Given entries:

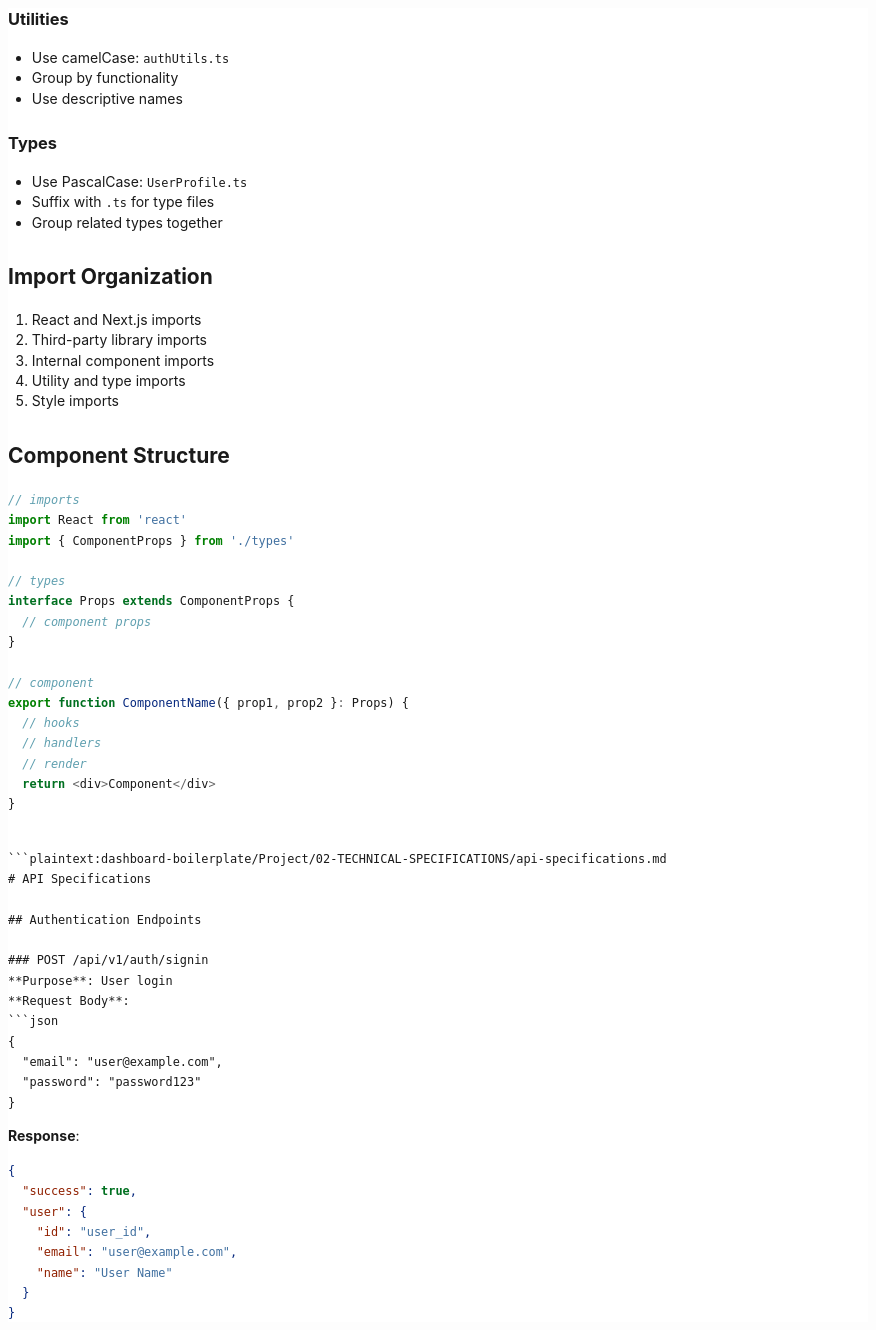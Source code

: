 ### Utilities
- Use camelCase: `authUtils.ts`
- Group by functionality
- Use descriptive names

### Types
- Use PascalCase: `UserProfile.ts`
- Suffix with `.ts` for type files
- Group related types together

## Import Organization
1. React and Next.js imports
2. Third-party library imports
3. Internal component imports
4. Utility and type imports
5. Style imports

## Component Structure
```typescript
// imports
import React from 'react'
import { ComponentProps } from './types'

// types
interface Props extends ComponentProps {
  // component props
}

// component
export function ComponentName({ prop1, prop2 }: Props) {
  // hooks
  // handlers
  // render
  return <div>Component</div>
}
```

```

```plaintext:dashboard-boilerplate/Project/02-TECHNICAL-SPECIFICATIONS/api-specifications.md
# API Specifications

## Authentication Endpoints

### POST /api/v1/auth/signin
**Purpose**: User login
**Request Body**:
```json
{
  "email": "user@example.com",
  "password": "password123"
}
```
**Response**:
```json
{
  "success": true,
  "user": {
    "id": "user_id",
    "email": "user@example.com",
    "name": "User Name"
  }
}
```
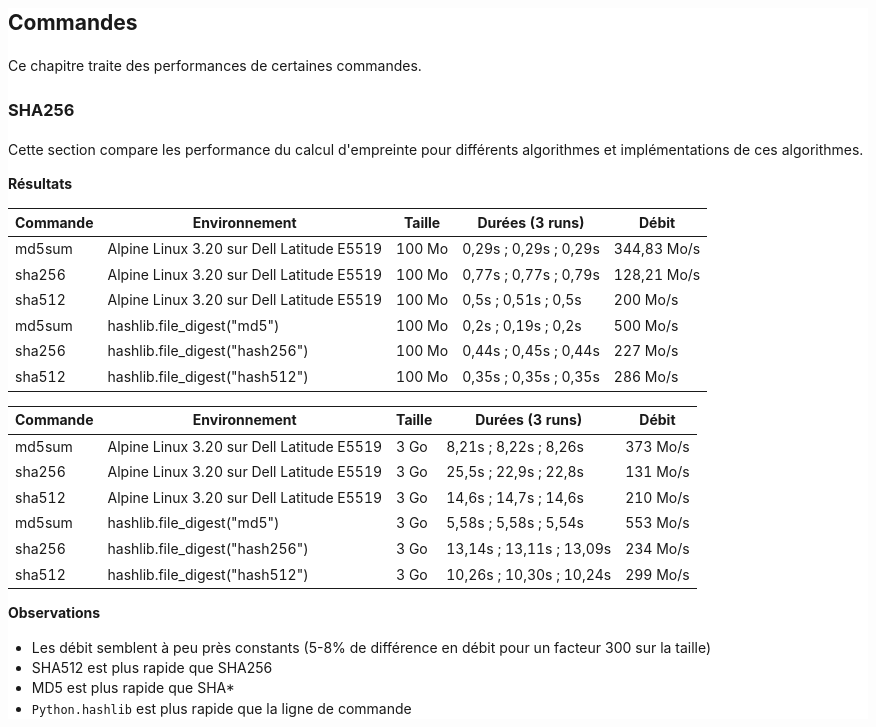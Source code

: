 ## Commandes

Ce chapitre traite des performances de certaines commandes.

### SHA256

Cette section compare les performance du calcul d'empreinte pour différents algorithmes et implémentations de ces algorithmes.

**Résultats**

| Commande | Environnement | Taille | Durées (3 runs) | Débit |
|--|--|--|--|--|
| md5sum | Alpine Linux 3.20 sur Dell Latitude E5519 | 100 Mo | 0,29s ; 0,29s ; 0,29s | 344,83 Mo/s |
| sha256 | Alpine Linux 3.20 sur Dell Latitude E5519 | 100 Mo | 0,77s ; 0,77s ; 0,79s | 128,21 Mo/s |
| sha512 | Alpine Linux 3.20 sur Dell Latitude E5519 | 100 Mo | 0,5s ; 0,51s ; 0,5s | 200 Mo/s |
| md5sum | hashlib.file_digest("md5") | 100 Mo | 0,2s ; 0,19s ; 0,2s | 500 Mo/s |
| sha256 | hashlib.file_digest("hash256") | 100 Mo | 0,44s ; 0,45s ; 0,44s | 227 Mo/s |
| sha512 | hashlib.file_digest("hash512") | 100 Mo | 0,35s ; 0,35s ; 0,35s | 286 Mo/s |

| Commande | Environnement | Taille | Durées (3 runs) | Débit |
|--|--|--|--|--|
| md5sum | Alpine Linux 3.20 sur Dell Latitude E5519 | 3 Go | 8,21s ; 8,22s ; 8,26s | 373 Mo/s |
| sha256 | Alpine Linux 3.20 sur Dell Latitude E5519 | 3 Go | 25,5s ; 22,9s ; 22,8s | 131 Mo/s |
| sha512 | Alpine Linux 3.20 sur Dell Latitude E5519 | 3 Go | 14,6s ; 14,7s ; 14,6s | 210 Mo/s |
| md5sum | hashlib.file_digest("md5") | 3 Go | 5,58s ; 5,58s ; 5,54s | 553 Mo/s |
| sha256 | hashlib.file_digest("hash256") | 3 Go | 13,14s ; 13,11s ; 13,09s | 234 Mo/s |
| sha512 | hashlib.file_digest("hash512") | 3 Go | 10,26s ; 10,30s ; 10,24s | 299 Mo/s |

**Observations**
- Les débit semblent à peu près constants (5-8% de différence en débit pour un facteur 300 sur la taille)
- SHA512 est plus rapide que SHA256
- MD5 est plus rapide que SHA*
- `Python.hashlib` est plus rapide que la ligne de commande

Problem details: From the line containing "- MD5 est plus rapide que SHA*" to the last line of the data above, copy each line exactly and add nothing.

Answer below:
- MD5 est plus rapide que SHA*
- `Python.hashlib` est plus rapide que la ligne de commande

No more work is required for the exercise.